Melanie und ich frühstückten und betankten das Flugzeug. Das Wetter schien sich gebessert zu haben. Die Wolken hingen zwar noch tief, aber zumindest regnete es nicht mehr. Wir beschlossen, dass wir heute die nächste Strecke angehen würden, mit dem Tagesziel Orléans.

Doch zunächst wollten wir uns im Flugplatzgebäude von Valenciennes nach den aktuellen Wetternachrichten erkundigen. Melanie kam mit einem Feuerwehrmann ins Gespräch. Der hochgewachsene Mann mit modischem Kurzhaarschnitt trug einen dunkelblauen Feuerwehranzug mit der Aufschrift »Sapeur-Pompier«. Er machte einen sympathischen und zufriedenen Eindruck.

»Wollen Sie eine Tasse Kaffee?«, fragte er.

»Nein, danke«, erwiderte Melanie.

Ich schilderte dem Mann unser Vorhaben und bat ihn um die neuesten Wetternachrichten. Der Feuerwehrmann verschwand für einige Minuten und kam schließlich mit einem Internetausdruck der aktuellen Wetternachrichten zurück. Ich sah mir die Wetteranalyse an und war besorgt. Zu dem Feuerwehrmann sagte ich:

»Das sieht aber gar nicht gut aus. Die Wolkenuntergrenze liegt ja bei gerade einmal 300 Fuß Höhe, damit kommen wir nicht weit.« Der Feuerwehrmann zuckte mit den Achseln. Mit zuversichtlicher Miene meinte er jedoch:

»Das kann sich schnell ändern. Warten sie die nächste Wettermeldung in etwa 30 Minuten ab, vielleicht ist es dann besser.«

Wir saßen in den Sesseln des Eingangsbereichs und luden unsere Handys an den Steckdosen auf. Ein untersetzter Sechziger mit lichtem Haar kam auf uns zu und begrüßte uns herzlich. Er hatte mitbekommen, dass wir angekommen waren, und war sehr neugierig, mehr über unseren Tragschrauber und unsere Tour zu erfahren.
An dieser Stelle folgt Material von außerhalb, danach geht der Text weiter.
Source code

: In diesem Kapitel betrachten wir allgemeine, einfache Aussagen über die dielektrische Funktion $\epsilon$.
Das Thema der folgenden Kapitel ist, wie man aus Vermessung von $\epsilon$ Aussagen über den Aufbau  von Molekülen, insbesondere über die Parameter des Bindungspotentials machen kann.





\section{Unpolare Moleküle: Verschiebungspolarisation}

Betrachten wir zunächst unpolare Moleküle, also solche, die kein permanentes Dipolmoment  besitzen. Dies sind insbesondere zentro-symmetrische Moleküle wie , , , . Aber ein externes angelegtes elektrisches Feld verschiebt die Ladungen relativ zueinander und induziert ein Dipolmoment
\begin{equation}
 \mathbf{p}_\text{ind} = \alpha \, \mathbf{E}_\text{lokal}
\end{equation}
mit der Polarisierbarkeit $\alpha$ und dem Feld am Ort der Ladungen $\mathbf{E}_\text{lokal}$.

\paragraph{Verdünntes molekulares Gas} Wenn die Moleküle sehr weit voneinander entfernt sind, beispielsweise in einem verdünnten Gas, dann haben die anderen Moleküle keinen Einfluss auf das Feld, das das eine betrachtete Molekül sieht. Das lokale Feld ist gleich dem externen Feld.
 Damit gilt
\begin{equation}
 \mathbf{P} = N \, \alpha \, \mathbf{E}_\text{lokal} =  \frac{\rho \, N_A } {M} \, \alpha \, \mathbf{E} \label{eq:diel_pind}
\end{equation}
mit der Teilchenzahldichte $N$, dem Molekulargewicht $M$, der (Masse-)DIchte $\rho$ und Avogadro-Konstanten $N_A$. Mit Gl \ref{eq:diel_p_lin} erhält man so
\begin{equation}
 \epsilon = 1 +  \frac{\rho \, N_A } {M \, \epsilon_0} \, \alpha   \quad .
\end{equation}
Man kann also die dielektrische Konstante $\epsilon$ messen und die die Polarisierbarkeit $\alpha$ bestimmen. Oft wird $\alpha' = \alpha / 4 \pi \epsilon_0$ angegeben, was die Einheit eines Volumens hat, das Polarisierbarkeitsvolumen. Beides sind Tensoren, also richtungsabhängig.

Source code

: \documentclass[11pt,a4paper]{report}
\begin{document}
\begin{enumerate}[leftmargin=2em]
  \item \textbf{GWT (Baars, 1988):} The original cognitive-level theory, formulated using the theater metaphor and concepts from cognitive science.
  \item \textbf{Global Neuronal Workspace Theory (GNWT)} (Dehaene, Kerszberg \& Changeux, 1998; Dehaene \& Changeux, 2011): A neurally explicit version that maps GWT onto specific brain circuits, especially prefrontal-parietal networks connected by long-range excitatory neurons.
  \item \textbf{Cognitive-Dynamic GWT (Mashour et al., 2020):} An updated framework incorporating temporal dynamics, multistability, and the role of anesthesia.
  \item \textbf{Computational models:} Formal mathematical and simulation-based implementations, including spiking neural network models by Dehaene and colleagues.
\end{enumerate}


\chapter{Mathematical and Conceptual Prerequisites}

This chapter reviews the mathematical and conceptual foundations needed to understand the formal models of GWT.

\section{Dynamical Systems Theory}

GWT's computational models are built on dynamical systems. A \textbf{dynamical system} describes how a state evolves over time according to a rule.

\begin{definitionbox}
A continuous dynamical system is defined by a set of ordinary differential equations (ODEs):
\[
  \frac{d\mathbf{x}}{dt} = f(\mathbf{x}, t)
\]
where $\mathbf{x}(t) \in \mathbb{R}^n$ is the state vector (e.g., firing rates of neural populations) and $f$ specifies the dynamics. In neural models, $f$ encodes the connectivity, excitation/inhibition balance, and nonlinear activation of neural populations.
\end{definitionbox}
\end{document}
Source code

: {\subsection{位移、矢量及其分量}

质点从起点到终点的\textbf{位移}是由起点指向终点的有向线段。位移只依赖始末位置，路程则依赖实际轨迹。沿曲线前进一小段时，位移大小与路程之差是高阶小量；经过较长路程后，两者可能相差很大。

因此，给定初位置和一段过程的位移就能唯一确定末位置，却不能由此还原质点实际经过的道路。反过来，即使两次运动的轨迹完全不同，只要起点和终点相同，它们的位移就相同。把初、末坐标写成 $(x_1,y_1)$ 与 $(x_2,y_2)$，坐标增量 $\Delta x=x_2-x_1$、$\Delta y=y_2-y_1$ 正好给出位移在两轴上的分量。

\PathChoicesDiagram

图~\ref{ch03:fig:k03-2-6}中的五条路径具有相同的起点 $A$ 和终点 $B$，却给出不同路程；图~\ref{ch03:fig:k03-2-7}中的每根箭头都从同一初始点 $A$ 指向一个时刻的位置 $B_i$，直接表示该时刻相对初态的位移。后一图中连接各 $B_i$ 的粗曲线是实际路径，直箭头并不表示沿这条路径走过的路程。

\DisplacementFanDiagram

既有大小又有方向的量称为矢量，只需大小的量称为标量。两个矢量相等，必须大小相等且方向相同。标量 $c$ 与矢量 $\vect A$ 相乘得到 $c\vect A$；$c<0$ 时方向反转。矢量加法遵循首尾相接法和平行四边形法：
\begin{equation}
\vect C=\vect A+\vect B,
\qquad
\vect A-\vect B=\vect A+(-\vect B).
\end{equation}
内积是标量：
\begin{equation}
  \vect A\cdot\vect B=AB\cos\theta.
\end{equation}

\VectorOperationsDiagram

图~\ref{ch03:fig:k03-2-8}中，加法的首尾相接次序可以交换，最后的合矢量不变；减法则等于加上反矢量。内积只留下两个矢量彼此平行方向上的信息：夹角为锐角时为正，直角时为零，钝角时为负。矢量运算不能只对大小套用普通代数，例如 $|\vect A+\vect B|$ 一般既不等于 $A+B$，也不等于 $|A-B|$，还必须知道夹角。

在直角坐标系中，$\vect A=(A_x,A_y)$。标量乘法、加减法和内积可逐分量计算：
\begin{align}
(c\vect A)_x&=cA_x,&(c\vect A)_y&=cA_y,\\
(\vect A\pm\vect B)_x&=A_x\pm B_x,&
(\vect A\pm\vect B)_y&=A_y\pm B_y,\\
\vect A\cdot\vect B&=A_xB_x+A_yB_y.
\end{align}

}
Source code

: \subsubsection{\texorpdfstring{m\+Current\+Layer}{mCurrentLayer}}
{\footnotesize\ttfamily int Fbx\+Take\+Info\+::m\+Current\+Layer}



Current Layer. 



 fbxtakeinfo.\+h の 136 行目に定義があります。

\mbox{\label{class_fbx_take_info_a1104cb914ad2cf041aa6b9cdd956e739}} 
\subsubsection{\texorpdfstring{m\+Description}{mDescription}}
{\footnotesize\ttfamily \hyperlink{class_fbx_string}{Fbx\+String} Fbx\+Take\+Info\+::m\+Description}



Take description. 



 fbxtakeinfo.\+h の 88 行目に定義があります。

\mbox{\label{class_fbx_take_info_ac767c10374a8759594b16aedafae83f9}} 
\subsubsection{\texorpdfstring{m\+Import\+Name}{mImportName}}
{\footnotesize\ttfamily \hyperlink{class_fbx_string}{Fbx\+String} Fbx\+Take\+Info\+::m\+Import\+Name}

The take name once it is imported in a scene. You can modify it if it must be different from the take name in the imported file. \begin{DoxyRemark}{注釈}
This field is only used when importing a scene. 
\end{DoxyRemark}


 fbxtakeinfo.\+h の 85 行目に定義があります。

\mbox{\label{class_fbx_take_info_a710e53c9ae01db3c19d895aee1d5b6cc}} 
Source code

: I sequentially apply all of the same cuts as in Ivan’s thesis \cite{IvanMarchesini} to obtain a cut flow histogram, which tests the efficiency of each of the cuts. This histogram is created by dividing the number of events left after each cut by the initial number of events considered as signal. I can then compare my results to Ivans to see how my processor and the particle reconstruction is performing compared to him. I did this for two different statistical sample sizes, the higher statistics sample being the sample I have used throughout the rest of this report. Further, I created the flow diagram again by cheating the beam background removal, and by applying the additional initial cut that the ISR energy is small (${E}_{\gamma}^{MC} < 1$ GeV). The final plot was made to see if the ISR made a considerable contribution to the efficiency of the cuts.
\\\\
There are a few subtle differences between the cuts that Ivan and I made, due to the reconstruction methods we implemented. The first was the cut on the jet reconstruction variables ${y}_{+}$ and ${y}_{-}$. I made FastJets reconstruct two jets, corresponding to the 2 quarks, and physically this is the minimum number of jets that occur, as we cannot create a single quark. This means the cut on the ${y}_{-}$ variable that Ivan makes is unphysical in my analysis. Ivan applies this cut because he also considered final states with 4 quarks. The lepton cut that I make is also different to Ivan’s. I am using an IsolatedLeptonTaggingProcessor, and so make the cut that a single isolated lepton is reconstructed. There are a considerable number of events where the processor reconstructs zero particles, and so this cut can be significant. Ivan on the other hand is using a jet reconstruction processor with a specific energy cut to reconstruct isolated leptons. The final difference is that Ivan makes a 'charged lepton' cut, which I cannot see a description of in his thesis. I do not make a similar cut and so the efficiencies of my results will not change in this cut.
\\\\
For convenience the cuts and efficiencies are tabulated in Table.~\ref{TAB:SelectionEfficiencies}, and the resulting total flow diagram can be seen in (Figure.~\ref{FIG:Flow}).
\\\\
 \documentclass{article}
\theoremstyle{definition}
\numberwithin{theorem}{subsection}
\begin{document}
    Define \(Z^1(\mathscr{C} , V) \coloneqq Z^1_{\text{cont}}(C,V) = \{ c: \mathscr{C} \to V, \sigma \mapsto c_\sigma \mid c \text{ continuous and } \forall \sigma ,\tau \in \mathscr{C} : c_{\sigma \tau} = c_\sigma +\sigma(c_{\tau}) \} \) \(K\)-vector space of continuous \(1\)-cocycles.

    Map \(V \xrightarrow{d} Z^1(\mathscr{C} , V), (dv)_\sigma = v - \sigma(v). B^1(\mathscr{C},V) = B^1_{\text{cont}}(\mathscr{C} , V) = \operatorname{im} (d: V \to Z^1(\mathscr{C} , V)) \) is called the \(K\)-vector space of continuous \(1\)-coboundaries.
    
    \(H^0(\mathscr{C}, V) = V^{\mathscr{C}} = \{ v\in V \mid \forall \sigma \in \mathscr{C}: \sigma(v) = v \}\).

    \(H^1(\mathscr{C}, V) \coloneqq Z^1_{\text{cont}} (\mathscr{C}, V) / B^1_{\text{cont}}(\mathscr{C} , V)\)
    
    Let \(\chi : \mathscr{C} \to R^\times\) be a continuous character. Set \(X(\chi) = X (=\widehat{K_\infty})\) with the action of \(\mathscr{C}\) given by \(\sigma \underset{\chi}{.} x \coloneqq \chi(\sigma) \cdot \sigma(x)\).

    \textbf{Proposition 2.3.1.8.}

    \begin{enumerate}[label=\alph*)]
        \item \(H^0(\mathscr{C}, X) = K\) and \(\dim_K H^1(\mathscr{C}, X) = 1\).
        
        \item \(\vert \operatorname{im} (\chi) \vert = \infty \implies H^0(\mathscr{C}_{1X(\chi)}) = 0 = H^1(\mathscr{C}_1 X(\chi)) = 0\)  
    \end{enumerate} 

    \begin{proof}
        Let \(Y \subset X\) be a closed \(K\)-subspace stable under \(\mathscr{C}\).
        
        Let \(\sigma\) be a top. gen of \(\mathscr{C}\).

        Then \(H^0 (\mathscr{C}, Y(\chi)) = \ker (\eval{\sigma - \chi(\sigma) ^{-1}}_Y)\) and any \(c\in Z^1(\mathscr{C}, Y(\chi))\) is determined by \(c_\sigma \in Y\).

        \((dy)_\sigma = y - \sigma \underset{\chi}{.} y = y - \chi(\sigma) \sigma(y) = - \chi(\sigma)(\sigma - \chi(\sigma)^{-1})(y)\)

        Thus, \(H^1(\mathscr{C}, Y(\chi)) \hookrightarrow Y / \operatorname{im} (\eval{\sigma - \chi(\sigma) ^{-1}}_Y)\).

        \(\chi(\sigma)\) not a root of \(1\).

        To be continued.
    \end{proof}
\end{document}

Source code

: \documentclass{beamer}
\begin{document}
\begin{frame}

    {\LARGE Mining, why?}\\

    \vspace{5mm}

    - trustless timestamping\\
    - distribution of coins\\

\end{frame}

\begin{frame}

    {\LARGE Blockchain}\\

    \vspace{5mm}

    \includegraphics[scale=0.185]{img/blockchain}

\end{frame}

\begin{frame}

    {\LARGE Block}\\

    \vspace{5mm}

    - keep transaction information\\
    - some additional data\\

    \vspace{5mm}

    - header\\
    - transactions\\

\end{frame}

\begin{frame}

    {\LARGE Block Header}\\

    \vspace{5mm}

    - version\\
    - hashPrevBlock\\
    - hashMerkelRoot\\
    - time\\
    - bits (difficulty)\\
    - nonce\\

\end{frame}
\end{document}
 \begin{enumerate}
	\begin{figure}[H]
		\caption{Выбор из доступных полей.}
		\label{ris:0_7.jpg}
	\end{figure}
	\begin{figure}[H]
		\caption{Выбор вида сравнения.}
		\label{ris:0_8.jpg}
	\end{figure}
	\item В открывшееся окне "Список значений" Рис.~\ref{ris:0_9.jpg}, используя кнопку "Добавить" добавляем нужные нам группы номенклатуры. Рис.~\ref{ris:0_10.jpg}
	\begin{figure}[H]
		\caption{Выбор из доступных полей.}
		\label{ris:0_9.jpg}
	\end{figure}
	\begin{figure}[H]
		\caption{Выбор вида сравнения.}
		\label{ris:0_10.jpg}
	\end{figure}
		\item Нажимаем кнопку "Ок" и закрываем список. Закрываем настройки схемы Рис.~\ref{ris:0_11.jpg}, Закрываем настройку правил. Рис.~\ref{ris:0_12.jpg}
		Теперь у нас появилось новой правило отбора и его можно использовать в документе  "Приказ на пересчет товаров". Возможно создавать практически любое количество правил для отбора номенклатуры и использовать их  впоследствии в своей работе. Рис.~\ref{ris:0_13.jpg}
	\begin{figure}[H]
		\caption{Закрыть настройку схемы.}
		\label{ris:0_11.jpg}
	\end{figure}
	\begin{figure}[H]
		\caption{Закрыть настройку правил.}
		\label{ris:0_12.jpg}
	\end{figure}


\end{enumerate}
Schließlich begann der ältere Herr von sich zu erzählen: Er sei Gefängniswärter in der örtlichen Justizvollzugsanstalt gewesen. Er habe »seine« Gefangenen Porzellanfiguren bemalen lassen und diese erfolgreich verkauft. Zwischenzeitlich sei er pensioniert. Auf Melanies Frage nach seinem Kindheitstraum sagte er: Er habe immer mit einem Helikopter fliegen wollen. Das sei aber für seine finanziellen Verhältnisse zu teuer.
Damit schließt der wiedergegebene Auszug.